- _WHAT YOU ARE ASKED TO DO_
Go through the records and filter out every line lacking the word "ordered"; copy the lines that remain.

═════ INFORMATION GIVEN

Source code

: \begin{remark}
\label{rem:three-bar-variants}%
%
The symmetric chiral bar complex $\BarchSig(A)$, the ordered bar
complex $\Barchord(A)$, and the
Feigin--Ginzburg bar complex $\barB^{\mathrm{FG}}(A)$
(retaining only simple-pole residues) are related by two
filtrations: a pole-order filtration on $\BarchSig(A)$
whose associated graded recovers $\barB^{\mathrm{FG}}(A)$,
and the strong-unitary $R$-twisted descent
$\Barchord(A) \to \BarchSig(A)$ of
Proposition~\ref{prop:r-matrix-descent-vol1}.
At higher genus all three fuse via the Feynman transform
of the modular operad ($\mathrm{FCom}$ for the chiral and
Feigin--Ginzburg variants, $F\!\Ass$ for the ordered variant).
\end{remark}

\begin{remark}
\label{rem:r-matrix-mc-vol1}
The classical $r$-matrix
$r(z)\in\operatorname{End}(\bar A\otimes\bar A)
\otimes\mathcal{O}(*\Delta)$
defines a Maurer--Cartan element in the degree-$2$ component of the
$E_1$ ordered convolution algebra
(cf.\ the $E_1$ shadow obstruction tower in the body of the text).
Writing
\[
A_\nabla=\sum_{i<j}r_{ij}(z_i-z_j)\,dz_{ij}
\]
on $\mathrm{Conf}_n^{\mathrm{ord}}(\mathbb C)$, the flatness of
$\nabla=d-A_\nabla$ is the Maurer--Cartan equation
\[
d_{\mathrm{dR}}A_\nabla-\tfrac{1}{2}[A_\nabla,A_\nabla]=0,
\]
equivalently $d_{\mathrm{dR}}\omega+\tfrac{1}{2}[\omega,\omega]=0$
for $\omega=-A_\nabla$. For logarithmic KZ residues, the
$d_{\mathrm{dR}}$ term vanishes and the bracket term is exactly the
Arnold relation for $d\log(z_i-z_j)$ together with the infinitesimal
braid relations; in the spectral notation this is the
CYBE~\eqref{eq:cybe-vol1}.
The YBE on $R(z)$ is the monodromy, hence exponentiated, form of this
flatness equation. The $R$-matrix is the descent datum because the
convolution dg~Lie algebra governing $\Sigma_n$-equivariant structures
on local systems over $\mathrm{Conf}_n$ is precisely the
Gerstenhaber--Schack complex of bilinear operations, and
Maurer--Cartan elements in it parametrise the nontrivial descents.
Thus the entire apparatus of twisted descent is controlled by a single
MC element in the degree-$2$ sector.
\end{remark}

══════════

- _REPLY_
The symmetric chiral bar complex $\BarchSig(A)$, the ordered bar
Feigin--Ginzburg variants, $F\!\Ass$ for the ordered variant).
$E_1$ ordered convolution algebra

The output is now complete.